They've also been held without an offensive touchdown four times this season. Has Weber State progressed during the tenure of Sears and his staff in spite of the setbacks?
Would a win on Saturday over Idaho State, a team the Wildcats have beaten 10 consecutive times and a team that has lost 44 straight conference road games since 2006, say anything about the direction of the WSU football program?
* Injuries have played a role in WSU's struggles last year and this year. In 2012, starting quarterback Mike Hoke played much of the season with a damaged shoulder. In this year, Weber State lost senior quarterback Jordan Adamczyk to injuries early in the season. Adamczyk entered the year as the starter, though he was already being pushed for playing time by true freshman Austin Chipoletti, who has shown significant improvement as he's gained experience this season.
Junior wide receiver Shaydon Kehano, who has shown big-play capabilities of a star when he's healthy, has missed the better part of the last two seasons by breaking his leg twice. All-Big Sky Conference linebacker Anthony Morales and fellow starting linebacker Luke King have also missed significant time with injuries this season.
Punter Tony Epperson, who has set Big Sky records for most punts and most punting yards in a single season this year, was one of Weber State's top defenders last year as a safety before an injury forced him to focus solely on punting this season.
* The Wildcats were also dealt a blow to start the year when eight players were suspended for academic reasons, some of whom were involved in an NCAA investigation into academic issues dating prior to Sears' arrival.
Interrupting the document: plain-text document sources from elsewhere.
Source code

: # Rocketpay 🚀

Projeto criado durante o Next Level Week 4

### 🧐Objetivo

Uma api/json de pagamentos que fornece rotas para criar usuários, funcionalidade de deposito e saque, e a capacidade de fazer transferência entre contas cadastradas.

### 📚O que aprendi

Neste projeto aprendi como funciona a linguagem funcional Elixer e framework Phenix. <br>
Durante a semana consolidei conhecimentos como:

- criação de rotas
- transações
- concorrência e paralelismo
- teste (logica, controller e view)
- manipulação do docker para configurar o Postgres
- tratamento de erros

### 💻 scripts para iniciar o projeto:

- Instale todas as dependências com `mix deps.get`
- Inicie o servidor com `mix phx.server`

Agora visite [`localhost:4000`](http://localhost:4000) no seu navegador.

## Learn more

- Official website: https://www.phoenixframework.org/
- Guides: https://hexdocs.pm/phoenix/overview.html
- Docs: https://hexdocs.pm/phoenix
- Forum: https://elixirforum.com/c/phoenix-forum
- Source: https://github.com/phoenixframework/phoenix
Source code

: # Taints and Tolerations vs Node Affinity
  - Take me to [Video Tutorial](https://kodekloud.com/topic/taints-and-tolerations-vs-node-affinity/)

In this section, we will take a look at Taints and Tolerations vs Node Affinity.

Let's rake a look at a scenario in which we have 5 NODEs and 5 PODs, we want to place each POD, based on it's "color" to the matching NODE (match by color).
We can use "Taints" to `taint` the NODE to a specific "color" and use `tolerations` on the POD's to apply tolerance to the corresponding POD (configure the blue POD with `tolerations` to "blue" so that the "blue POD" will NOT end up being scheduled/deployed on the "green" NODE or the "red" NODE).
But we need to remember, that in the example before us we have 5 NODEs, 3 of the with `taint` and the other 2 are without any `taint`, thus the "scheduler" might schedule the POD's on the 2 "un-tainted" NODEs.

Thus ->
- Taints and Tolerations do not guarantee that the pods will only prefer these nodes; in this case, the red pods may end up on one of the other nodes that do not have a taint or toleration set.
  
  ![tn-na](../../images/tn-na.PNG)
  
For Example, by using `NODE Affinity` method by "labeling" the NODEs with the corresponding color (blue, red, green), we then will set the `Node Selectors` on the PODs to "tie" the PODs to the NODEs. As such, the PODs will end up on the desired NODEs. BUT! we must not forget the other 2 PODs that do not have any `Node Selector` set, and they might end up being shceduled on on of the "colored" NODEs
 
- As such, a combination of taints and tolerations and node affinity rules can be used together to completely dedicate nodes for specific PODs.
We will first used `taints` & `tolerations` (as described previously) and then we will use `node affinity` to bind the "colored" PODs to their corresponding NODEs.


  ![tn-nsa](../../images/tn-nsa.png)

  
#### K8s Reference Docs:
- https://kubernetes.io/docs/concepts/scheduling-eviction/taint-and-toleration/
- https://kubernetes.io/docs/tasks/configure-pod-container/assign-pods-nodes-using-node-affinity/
Only three have since returned to contribute on the field after missing several games.
* Sears has had only one true recruiting class as a head coach since taking over after John L. Smith's sudden departure in April 2012. The Wildcats have more than a dozen freshmen on their two-deep depth chart. Any coaching change now will lead to more inevitable upheaval and player turnover.
Even if releasing Sears costs nothing financially, is turning Weber State's football program over to its fourth head coach since November 2011 worth the price of changing direction now?